───── Material to process

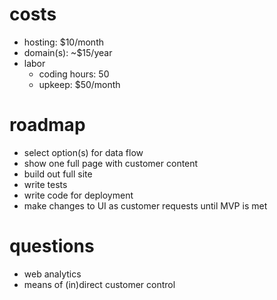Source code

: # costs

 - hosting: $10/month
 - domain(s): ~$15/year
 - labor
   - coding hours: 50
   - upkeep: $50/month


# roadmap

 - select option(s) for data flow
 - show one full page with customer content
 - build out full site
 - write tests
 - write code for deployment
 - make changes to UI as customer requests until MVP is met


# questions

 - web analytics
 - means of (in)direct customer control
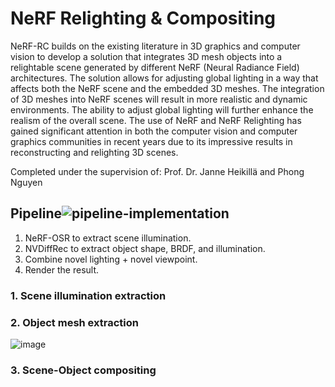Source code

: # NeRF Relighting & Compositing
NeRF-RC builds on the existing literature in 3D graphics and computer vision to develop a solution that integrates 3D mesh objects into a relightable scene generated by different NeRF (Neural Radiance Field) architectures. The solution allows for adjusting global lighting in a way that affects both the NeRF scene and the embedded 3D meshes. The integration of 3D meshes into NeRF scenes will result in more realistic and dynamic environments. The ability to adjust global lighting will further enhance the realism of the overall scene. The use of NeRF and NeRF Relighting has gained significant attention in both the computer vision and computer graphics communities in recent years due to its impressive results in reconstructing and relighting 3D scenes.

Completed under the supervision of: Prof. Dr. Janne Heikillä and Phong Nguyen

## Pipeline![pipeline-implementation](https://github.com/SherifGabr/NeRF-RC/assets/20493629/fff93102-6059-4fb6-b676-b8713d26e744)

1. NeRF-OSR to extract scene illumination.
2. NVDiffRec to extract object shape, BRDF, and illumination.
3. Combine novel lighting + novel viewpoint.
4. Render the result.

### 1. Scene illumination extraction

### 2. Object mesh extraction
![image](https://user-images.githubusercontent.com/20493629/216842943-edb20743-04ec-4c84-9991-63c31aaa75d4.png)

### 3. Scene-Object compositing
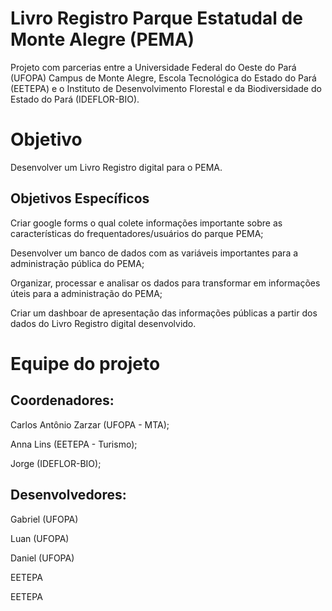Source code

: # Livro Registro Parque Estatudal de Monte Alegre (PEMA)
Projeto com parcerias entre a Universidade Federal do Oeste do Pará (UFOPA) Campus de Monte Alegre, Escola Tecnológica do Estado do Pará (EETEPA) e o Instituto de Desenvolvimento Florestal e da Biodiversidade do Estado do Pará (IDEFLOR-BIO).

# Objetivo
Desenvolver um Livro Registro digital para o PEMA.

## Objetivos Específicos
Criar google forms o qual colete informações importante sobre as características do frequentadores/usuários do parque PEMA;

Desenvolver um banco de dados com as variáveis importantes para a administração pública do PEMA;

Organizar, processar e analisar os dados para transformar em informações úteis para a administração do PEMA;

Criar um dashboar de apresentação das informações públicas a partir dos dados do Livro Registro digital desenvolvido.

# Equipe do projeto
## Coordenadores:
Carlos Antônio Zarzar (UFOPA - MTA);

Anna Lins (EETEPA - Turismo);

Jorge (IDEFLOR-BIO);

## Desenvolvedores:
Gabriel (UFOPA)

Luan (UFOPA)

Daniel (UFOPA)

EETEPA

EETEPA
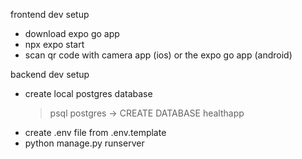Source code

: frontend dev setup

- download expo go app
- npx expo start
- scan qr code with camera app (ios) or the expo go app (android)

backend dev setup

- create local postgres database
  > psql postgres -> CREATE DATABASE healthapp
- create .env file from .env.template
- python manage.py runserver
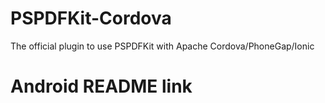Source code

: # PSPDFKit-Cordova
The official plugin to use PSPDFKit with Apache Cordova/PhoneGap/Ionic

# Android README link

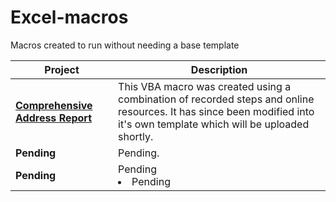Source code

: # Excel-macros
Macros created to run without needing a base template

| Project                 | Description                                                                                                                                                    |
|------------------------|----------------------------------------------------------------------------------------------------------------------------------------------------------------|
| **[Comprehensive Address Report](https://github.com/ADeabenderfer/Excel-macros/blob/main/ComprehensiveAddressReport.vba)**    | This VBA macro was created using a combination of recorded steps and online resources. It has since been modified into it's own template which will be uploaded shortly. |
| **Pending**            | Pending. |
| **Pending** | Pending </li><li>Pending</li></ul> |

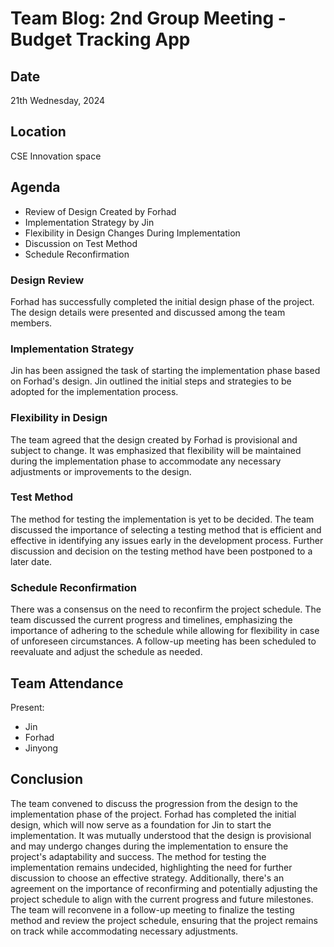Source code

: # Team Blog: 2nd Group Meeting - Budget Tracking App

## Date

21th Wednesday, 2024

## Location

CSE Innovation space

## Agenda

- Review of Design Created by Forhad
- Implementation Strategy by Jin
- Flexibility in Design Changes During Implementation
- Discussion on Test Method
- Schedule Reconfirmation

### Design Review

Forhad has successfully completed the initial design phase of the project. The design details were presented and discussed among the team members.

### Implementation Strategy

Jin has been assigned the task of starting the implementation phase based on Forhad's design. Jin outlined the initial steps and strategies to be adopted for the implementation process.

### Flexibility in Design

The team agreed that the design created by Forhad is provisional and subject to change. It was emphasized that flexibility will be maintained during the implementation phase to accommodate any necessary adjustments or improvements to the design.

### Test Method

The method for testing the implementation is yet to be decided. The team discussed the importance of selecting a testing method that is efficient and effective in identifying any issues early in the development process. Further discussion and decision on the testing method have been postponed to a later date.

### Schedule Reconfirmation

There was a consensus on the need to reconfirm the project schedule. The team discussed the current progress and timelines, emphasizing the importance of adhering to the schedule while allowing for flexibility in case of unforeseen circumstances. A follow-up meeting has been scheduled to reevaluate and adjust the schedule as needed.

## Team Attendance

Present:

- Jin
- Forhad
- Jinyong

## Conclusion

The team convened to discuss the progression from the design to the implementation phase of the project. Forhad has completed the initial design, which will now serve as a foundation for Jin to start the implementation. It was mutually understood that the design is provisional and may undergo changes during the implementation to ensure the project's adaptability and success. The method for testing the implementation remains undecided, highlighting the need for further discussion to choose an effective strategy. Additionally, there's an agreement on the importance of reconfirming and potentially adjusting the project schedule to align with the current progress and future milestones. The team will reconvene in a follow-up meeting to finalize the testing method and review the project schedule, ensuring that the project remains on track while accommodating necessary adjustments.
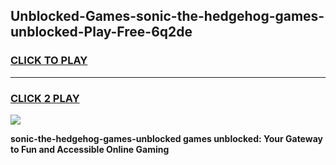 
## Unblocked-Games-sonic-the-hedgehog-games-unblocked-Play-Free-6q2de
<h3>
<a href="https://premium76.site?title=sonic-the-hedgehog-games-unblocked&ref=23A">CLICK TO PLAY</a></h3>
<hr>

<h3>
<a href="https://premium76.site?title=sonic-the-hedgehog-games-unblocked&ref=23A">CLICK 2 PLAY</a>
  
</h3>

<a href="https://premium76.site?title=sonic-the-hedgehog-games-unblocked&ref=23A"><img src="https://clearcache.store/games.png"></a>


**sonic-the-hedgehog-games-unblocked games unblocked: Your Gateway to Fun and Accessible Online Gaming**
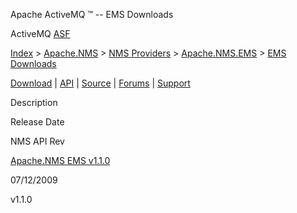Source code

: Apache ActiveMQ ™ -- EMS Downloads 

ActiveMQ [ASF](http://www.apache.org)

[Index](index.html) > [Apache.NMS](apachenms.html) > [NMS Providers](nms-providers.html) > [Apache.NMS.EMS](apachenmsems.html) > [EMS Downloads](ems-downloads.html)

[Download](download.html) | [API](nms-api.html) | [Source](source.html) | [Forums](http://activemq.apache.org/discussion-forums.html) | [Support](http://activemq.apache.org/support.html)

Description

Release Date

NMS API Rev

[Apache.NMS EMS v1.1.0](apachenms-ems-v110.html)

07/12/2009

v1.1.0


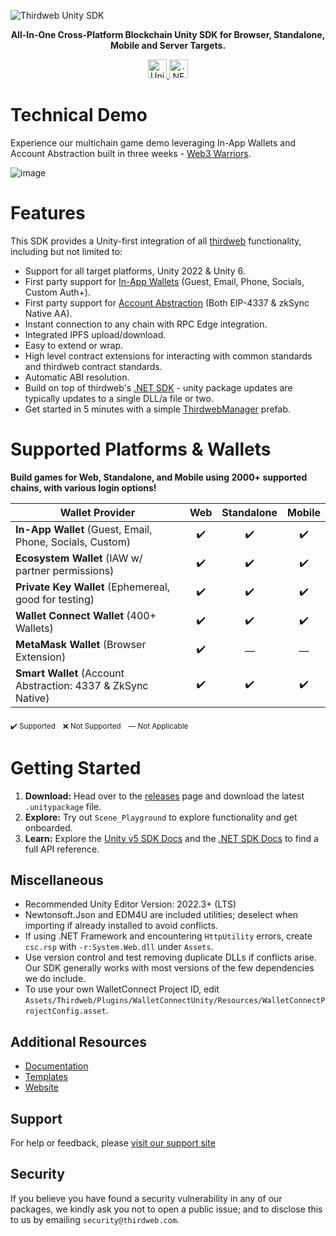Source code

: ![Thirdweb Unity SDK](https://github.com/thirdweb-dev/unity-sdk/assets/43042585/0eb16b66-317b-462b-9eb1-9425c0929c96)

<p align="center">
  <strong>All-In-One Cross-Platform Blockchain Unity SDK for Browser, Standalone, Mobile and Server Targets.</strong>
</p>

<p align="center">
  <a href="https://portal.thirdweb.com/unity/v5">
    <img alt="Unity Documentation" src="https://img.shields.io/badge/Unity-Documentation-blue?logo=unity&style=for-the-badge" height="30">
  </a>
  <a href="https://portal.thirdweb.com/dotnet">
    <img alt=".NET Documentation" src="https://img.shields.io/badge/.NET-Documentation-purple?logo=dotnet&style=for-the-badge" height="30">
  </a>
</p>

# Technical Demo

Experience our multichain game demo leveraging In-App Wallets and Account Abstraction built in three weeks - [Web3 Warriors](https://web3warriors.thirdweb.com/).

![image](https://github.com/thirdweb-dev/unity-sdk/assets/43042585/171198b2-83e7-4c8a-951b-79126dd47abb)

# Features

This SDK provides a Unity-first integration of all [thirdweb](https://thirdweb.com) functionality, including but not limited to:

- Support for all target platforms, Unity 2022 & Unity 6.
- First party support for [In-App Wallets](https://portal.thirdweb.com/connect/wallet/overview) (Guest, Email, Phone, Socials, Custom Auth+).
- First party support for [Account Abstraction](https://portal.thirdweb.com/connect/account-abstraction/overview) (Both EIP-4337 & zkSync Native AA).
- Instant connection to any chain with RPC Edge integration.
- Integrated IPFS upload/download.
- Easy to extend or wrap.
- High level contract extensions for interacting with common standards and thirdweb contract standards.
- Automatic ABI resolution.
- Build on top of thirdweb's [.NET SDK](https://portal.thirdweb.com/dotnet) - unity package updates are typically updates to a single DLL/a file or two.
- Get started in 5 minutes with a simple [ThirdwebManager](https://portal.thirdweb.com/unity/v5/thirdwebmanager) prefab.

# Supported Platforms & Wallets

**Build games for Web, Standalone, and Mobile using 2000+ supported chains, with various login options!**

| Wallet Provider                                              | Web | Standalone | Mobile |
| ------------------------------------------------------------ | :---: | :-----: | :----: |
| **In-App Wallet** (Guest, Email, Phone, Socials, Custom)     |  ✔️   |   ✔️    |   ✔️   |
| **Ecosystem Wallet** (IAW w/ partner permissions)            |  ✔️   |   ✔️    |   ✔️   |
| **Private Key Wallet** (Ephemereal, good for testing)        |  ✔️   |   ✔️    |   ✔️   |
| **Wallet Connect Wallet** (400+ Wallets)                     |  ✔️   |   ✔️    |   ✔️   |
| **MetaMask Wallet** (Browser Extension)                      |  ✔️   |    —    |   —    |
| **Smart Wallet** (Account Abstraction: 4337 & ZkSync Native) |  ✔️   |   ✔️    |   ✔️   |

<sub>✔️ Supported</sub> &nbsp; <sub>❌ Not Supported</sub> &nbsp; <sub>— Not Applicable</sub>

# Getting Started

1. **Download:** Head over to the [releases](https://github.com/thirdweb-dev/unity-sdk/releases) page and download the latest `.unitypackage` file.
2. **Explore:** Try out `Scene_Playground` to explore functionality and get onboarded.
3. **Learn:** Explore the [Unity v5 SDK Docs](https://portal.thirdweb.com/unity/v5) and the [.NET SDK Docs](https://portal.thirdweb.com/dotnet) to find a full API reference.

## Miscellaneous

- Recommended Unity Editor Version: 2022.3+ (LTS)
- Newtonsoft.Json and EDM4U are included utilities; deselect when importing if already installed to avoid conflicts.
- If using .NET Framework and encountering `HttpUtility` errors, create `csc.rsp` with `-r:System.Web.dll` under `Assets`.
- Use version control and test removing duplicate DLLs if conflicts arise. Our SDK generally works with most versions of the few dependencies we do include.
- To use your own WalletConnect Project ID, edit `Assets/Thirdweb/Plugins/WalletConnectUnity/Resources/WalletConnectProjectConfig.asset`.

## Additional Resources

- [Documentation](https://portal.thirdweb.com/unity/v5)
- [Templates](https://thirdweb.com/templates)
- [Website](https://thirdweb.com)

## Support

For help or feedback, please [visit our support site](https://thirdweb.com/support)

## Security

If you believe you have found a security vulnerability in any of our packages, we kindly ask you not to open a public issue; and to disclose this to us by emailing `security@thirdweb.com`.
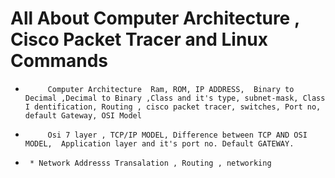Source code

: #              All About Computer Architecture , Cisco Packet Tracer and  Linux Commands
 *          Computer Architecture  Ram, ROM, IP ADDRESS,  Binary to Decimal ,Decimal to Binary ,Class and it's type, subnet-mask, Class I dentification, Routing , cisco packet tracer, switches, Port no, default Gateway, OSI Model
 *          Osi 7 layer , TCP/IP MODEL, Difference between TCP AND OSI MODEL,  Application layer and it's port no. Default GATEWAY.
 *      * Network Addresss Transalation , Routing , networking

──────────

▶ **Aim of the exercise**
Return the lines containing "Explore", taking each one from the listing.

▶ **Exercise solution**
2. **Explore:** Try out `Scene_Playground` to explore functionality and get onboarded.
3. **Learn:** Explore the [Unity v5 SDK Docs](https://portal.thirdweb.com/unity/v5) and the [.NET SDK Docs](https://portal.thirdweb.com/dotnet) to find a full API reference.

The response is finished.